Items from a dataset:
Content starts

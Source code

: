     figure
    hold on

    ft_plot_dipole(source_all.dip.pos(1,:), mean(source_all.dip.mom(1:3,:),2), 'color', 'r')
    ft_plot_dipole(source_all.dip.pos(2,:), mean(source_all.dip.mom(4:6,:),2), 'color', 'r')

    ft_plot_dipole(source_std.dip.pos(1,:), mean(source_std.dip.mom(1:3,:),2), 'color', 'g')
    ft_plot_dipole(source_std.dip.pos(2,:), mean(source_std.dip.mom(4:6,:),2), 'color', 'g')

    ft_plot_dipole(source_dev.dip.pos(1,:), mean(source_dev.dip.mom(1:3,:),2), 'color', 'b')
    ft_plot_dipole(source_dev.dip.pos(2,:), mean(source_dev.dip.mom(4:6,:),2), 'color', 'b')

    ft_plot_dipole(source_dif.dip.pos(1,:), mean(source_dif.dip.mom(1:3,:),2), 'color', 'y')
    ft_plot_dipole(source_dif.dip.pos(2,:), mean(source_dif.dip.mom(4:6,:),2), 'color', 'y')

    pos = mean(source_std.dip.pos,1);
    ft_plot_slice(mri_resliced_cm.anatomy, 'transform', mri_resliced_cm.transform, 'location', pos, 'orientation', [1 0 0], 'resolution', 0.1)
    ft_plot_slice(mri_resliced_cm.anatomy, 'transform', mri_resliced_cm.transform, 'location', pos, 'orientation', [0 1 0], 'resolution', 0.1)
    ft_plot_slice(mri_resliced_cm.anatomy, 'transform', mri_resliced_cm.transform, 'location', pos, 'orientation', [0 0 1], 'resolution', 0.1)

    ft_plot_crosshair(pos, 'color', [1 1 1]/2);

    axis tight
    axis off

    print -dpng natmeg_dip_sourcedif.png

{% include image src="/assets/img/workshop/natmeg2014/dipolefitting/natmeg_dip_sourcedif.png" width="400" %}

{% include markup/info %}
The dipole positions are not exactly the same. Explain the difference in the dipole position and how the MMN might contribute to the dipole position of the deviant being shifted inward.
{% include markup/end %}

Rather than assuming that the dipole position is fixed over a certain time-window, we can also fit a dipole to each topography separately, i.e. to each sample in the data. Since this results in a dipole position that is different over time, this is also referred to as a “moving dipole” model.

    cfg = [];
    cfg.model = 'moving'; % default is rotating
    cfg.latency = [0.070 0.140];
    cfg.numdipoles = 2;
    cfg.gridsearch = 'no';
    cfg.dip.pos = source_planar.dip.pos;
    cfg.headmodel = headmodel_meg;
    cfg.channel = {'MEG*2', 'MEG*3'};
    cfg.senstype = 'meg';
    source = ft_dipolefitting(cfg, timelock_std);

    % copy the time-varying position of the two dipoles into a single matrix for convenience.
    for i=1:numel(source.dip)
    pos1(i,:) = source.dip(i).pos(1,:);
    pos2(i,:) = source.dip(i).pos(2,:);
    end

Content ends

§ **What needs to be done**
When you reach the line that contains "1 0], 'resolution', 0.1)", stop; output it and every line before it from the start of the data, exactly as written.

§ **Task response**
Source code

:     figure
    hold on

    ft_plot_dipole(source_all.dip.pos(1,:), mean(source_all.dip.mom(1:3,:),2), 'color', 'r')
    ft_plot_dipole(source_all.dip.pos(2,:), mean(source_all.dip.mom(4:6,:),2), 'color', 'r')

    ft_plot_dipole(source_std.dip.pos(1,:), mean(source_std.dip.mom(1:3,:),2), 'color', 'g')
    ft_plot_dipole(source_std.dip.pos(2,:), mean(source_std.dip.mom(4:6,:),2), 'color', 'g')

    ft_plot_dipole(source_dev.dip.pos(1,:), mean(source_dev.dip.mom(1:3,:),2), 'color', 'b')
    ft_plot_dipole(source_dev.dip.pos(2,:), mean(source_dev.dip.mom(4:6,:),2), 'color', 'b')

    ft_plot_dipole(source_dif.dip.pos(1,:), mean(source_dif.dip.mom(1:3,:),2), 'color', 'y')
    ft_plot_dipole(source_dif.dip.pos(2,:), mean(source_dif.dip.mom(4:6,:),2), 'color', 'y')

    pos = mean(source_std.dip.pos,1);
    ft_plot_slice(mri_resliced_cm.anatomy, 'transform', mri_resliced_cm.transform, 'location', pos, 'orientation', [1 0 0], 'resolution', 0.1)
    ft_plot_slice(mri_resliced_cm.anatomy, 'transform', mri_resliced_cm.transform, 'location', pos, 'orientation', [0 1 0], 'resolution', 0.1)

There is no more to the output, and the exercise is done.